Image normalization and processing of missing data may also be
performed at this time.
[0049] In step 4, the two synthetic images are input into a CNN to
predict the risk of infection for each patient as a probability
P.sub.i as shown in FIG. 3. In FIG. 3 the synthetic radar-chart
image 305 of FIG. 1 and the synthetic slice-based image of FIG. 2
are shown as inputs to the CNN 315. The CNN 315 produces an output
320 of the intrinsic probability of infection P.sub.i for the
patient.
[0050] In step 5, the position of the patients within the entire
clinical unit is transformed to a lattice representation. FIG. 4A
illustrates an example floor layout of a unit in a hospital. In the
floor layout 400, each patient bed is represented by a node 410.
FIG. 4B illustrates a lattice representation of the floor layout.
In the lattice representation 405, walls 415 separating patients
410 are denoted by lines, as isolation in general limits the spread
of infections. Each side of the rectangular image for each room
includes the walls without a door as these walls provide a barrier
between patients. The floor layout 400 includes double and single
rooms as shown.
[0051] In step 6, a measure of similarity, S.sub.i,j, is computed
between patients i and j. This may be accomplished by a patient
similarity measure based on features used in the generation of the
images in steps 1 and 2. Alternatively, similarity may also be
computed from state-of-the-art image recognition algorithm based on
the synthetic images generated in step 3. Additional important
features for similarity computation that have not been considered
previously are metrics that represent physical distances between
individual patients. FIG. 5 illustrates two different computations
for the physical distance between two patients. The shortest
distance 510 between patients 511 and 512 along a path 510 may be
determined. Also, the distance between the patients 511 and 512
using a path 505 that extends only in the horizontal and vertical
direction subject to the wall barriers may also be calculated.
Distance information is important for infection prediction because
it partially characterizes ease of infection transmission. In
addition, the number of physical barriers that separate patients
may be obtained for the shortest distance path 510 based upon the
number walls 415 that the shortest path 510 crosses. These
distances and number of barriers may also be used in the
calculation of the similarity metric.
[0052] In step 7, the intrinsic risk of infection, P.sub.i
determined in step 3 and patient similarity metrics determined in
step 6 are formalized into a full-connected graphical model as
shown in FIG. 6. FIG. 6 shows three nodes 611, 612, 613 where each
node represents a single patient, and each node 611, 612, 613 will
be assigned the intrinsic probability P.sub.1, P.sub.2, P.sub.3
respectively. The edges 621, 622, 633 between nodes i and j are
assigned patient similarity metrics, S.sub.1,2, S.sub.2,3,
S.sub.1,3, respectively, as weights. A node uses the infection risk
of its neighbors to determine the final infection risk probability
P.sub.i. This computation can be as simple as using the weighted
sum of neighbors to adjust the intrinsic probability of infection
for each patent. Alternatively, this can be a more complicated
function modeling the spread of infection.

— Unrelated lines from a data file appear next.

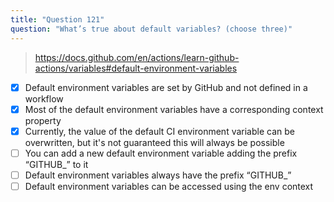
 ```yaml
---
title: "Question 121"
question: "What’s true about default variables? (choose three)"
---
```



> https://docs.github.com/en/actions/learn-github-actions/variables#default-environment-variables
- [x] Default environment variables are set by GitHub and not defined in a workflow
- [x] Most of the default environment variables have a corresponding context property
- [x] Currently, the value of the default CI environment variable can be overwritten, but it's not guaranteed this will always be possible
- [ ] You can add a new default environment variable adding the prefix “GITHUB_” to it
- [ ] Default environment variables always have the prefix “GITHUB_”
- [ ] Default environment variables can be accessed using the env context
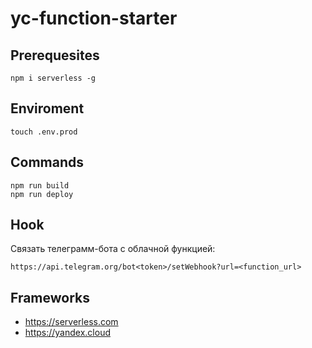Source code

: # yc-function-starter

## Prerequesites

```
npm i serverless -g
```

## Enviroment

```
touch .env.prod
```

## Commands

```
npm run build
npm run deploy
```

## Hook

Связать телеграмм-бота с облачной функцией:

```
https://api.telegram.org/bot<token>/setWebhook?url=<function_url>
```

## Frameworks

- https://serverless.com
- https://yandex.cloud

[0053] Additional considerations for the model may include the
following. The data duration T and the sample period of each
feature t.sub.fi may be adjusted to the characteristics of the
pathogen as well as the given physiological feature. For instance,
the longer the incubation period the pathogen, the longer the data
will be kept; vital signs are usually more frequently measured than
labs and, therefore, are likely to have shorter sample periods. In
the current method, the treatment patient receives for the
infection (e.g., antibiotics) is not explicitly encoded. Instead,
patient characteristics that reflect treatment responses from these
interventions are included. The rationale is that interventions are
only effective if patient recovers; otherwise, the intervention
does not contribute to the severity or spread of infection.

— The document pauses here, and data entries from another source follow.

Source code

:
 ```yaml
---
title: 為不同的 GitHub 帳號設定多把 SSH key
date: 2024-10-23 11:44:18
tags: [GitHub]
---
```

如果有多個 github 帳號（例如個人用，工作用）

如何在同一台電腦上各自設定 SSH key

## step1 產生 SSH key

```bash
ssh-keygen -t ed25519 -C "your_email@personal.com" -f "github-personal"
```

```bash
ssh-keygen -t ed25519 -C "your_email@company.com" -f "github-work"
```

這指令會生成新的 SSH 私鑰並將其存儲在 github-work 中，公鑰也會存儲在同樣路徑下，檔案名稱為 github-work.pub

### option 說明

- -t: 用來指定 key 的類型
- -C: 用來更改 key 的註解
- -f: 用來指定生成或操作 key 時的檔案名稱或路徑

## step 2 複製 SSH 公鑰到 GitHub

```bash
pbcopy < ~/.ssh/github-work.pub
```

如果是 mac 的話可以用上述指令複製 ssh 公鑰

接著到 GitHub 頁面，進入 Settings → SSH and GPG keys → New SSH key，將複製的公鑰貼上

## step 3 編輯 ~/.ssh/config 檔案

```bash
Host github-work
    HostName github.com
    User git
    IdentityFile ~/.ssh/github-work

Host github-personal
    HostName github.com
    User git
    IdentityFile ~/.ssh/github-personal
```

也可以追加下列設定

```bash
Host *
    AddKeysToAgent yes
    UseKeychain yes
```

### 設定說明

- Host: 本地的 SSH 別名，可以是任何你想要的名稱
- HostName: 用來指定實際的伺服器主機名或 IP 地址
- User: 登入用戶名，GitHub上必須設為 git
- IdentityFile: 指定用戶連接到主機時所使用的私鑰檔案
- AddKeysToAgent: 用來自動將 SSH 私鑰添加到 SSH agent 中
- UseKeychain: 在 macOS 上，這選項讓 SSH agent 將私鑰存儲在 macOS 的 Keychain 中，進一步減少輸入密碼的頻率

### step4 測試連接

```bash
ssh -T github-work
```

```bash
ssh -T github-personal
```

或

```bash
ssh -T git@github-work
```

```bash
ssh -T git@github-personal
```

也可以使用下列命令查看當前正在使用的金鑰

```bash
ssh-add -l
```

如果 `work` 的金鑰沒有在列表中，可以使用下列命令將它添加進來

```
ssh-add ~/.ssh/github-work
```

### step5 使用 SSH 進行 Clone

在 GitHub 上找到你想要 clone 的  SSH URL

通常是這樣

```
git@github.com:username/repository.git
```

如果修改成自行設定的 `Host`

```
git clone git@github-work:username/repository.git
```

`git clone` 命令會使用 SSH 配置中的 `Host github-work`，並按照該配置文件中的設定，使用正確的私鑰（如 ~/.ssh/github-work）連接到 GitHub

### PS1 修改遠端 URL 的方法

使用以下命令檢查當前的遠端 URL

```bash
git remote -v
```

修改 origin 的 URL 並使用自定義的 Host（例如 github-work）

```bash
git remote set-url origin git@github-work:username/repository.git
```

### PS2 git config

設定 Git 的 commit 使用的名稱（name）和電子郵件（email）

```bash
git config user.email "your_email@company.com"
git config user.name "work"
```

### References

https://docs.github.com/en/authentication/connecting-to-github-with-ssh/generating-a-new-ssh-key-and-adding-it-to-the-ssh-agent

[0054] Possible areas of application of the method described herein
may include early prediction, risk stratification, and improved
biomarker identification. Here, infection onset is identified by
existing clinician annotations or definitive clinical markers
(e.g., microbiology culture with 4+ days of antibiotic
administration). The method described may be used for analysis of
sepsis. More complex functions of physiology and interaction may be
implemented for image generation in steps 1 and 2, such as adding
weights to areas for known definitive biomarkers. Furthermore, an
intensive care unit (ICU) may be the geographic entity. In fact,
all hospital facilities that share similar recourses may be lumped
together as one hospital unit for the model: for instance, several
ICUs together, or a general ward and ICU if transfer between these
units are frequent.
[0055] The implementation of the model described above focuses on
the inpatient setting, where patients remain relatively stationary.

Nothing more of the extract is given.